Astroglial‐derived lymphotoxin‐α exacerbates inflammation and demyelination, but not remyelination

Tumor necrosis factorα (TNFα) and lymphotoxin‐α (Ltα) are upregulated in and around multiple sclerosis plaques and are proposed to play a role during chronic inflammation in demyelinating disease. Despite the perceived detrimental role of these cytokines, human clinical trials inhibiting TNFα signaling has led to worsening of symptoms in multiple sclerosis (MS) patients. Our laboratory has verified a role for TNFα in the exacerbation of demyelination but, more importantly, has demonstrated a novel role for TNFα in reparative remyelination in a cuprizone‐induced demyelination model.
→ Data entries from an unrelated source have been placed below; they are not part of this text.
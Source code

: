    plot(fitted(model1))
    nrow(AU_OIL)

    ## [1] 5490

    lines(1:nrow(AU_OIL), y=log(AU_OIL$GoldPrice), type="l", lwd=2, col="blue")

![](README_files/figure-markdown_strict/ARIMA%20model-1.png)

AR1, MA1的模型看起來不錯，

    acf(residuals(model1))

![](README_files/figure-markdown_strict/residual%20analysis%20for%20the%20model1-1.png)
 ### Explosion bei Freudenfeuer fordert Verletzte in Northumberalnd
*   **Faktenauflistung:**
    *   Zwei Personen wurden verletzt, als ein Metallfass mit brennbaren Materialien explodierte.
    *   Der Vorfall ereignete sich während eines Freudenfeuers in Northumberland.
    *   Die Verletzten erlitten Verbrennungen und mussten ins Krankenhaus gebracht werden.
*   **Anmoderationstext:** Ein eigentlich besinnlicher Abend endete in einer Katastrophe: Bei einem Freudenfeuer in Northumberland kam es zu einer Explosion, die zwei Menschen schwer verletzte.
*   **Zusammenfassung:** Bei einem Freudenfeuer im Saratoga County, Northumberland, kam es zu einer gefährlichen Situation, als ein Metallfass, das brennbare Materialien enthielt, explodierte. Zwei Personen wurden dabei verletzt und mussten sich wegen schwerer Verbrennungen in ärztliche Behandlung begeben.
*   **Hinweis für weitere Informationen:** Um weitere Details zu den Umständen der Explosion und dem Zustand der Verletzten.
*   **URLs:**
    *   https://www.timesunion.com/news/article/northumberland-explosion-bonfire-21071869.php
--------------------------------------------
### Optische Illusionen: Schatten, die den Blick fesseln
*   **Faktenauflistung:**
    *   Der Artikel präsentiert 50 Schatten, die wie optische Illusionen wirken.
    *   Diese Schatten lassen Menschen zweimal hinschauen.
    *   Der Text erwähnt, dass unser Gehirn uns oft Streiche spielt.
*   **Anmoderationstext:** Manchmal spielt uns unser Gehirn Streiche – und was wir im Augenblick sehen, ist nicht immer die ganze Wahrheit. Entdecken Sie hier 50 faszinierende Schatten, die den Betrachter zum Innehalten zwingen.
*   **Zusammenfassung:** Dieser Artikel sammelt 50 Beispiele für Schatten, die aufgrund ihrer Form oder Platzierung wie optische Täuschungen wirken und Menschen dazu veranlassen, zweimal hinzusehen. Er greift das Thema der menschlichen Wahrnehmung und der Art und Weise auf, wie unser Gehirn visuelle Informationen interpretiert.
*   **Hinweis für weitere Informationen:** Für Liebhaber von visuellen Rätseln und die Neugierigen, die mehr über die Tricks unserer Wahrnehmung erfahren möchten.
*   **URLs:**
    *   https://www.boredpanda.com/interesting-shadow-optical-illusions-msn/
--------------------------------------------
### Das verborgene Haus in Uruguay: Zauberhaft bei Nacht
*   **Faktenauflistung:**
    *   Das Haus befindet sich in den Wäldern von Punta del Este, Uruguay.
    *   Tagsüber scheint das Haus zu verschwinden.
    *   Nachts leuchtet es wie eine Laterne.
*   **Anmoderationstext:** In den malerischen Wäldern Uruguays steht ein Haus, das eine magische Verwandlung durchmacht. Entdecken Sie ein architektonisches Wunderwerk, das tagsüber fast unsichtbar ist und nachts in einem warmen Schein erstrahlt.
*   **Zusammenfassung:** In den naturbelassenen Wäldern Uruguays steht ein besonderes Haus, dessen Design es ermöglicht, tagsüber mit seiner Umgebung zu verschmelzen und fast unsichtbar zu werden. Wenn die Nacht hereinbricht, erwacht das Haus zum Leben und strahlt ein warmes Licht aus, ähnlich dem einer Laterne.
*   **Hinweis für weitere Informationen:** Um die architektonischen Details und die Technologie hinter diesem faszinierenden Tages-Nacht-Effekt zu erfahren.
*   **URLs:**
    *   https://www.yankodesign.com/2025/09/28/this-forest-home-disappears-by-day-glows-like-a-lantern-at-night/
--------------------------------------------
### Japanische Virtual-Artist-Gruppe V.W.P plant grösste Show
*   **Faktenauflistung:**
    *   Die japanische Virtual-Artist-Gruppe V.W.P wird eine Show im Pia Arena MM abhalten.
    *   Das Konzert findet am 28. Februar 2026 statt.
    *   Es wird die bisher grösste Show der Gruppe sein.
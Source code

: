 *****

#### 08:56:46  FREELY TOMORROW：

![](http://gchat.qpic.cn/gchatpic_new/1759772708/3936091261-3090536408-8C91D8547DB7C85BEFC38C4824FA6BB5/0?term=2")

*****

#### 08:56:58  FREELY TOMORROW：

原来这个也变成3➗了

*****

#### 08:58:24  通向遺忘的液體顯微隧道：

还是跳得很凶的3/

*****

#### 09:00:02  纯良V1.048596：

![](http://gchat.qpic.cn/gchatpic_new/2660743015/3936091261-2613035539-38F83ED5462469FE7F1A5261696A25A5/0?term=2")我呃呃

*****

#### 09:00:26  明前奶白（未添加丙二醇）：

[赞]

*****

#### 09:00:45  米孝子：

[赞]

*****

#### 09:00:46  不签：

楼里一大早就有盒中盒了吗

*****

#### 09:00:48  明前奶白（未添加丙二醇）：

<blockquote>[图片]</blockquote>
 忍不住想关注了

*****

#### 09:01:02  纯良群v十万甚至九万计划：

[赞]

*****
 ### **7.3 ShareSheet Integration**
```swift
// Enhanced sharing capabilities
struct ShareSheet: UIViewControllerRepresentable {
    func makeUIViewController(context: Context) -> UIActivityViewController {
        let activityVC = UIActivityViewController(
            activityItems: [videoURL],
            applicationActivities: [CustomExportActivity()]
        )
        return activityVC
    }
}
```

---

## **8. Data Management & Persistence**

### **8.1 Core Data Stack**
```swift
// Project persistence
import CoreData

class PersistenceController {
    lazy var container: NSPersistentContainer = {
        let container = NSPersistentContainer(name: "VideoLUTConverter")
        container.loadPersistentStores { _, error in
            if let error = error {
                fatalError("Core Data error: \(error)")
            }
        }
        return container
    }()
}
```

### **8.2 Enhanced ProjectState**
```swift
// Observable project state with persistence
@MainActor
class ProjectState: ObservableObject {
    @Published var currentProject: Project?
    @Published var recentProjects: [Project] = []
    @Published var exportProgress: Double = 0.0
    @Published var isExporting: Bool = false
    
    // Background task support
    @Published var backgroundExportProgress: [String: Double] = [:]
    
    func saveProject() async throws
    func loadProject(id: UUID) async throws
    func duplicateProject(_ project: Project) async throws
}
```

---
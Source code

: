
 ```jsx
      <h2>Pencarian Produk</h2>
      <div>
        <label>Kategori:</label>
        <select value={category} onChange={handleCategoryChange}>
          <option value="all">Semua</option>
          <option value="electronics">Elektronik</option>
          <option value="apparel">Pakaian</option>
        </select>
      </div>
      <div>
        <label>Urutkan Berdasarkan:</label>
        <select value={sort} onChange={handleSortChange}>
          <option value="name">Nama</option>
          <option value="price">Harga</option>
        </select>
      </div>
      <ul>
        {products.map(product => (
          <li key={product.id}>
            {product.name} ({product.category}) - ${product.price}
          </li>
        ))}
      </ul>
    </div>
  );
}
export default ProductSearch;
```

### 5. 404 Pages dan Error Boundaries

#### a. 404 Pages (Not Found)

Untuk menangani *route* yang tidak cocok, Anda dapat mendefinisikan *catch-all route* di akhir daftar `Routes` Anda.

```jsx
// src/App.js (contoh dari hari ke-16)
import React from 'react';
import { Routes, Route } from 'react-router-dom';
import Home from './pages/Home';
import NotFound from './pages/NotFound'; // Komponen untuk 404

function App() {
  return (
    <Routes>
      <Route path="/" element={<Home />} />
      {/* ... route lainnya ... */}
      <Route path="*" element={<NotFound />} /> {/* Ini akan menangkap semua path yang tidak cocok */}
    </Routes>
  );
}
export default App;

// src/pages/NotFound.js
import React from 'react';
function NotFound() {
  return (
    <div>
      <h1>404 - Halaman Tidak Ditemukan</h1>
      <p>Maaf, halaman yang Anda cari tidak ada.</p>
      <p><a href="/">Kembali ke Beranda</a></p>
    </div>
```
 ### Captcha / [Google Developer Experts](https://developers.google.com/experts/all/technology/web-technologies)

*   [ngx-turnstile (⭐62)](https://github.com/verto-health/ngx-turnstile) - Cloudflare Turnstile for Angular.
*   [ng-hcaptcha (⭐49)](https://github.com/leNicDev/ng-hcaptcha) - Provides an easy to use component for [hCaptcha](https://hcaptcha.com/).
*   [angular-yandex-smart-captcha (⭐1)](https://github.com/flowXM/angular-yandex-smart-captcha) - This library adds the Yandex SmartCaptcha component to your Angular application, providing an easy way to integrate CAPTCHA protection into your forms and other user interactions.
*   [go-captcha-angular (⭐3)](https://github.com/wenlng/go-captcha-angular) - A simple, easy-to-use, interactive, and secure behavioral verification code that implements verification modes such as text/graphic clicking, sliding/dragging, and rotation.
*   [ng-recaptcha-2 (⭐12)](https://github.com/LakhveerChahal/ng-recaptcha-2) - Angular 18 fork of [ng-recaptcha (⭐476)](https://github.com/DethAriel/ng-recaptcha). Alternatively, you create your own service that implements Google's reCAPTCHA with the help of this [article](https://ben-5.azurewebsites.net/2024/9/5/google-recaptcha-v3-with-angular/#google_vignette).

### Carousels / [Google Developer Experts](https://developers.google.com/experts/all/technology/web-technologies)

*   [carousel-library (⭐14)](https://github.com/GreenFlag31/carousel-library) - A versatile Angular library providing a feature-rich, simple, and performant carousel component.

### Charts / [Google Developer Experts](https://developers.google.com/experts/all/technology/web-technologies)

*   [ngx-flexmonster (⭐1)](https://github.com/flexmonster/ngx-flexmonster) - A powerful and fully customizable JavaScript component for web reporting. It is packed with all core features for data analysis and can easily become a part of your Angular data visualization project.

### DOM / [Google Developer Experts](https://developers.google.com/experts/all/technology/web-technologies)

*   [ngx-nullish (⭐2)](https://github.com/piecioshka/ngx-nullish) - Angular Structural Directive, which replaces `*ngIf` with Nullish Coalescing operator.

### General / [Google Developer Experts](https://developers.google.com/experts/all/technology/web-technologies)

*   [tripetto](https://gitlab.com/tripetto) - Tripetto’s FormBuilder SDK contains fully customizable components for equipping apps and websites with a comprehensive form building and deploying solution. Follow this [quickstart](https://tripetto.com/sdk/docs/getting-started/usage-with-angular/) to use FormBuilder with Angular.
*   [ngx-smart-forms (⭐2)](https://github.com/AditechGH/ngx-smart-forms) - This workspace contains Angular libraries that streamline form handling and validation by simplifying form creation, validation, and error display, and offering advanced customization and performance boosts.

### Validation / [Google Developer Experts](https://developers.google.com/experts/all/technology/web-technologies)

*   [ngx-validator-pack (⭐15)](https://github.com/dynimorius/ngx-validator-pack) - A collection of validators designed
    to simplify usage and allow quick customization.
This may explain the worsening of symptoms experienced by MS patients. In view of the cross‐talk in TNF family signaling, the aim of this study is to understand the role of Ltα in demyelination and remyelination in hopes of improving therapeutic strategies for MS. Using the same model, we show that mice lacking Ltα exhibit a delay in demyelination that is greater than that exhibited by TNFα null mice. In this model, Ltα is expressed primarily by astroglia. The delay in demyelination is accompanied by a delay in the loss of mature GSTπ‐positive oligodendrocytes in Ltα −/− mice compared with wild‐type mice. Ltα −/− mice have decreased numbers of microglia at the site of insult during demyelination, although the number of astrocytes present is similar between strains. In contrast to TNFα the lack of Ltα did not alter the time course of remyelination, or the number of mature oligodendrocytes during the remyelination phase. Since Ltα is detrimental in inflammation and demyelination, but not necessary for remyelination and repair, inhibiting Ltα signaling may represent a promising strategy to treat MS. © 2004 Wiley‐Liss, Inc.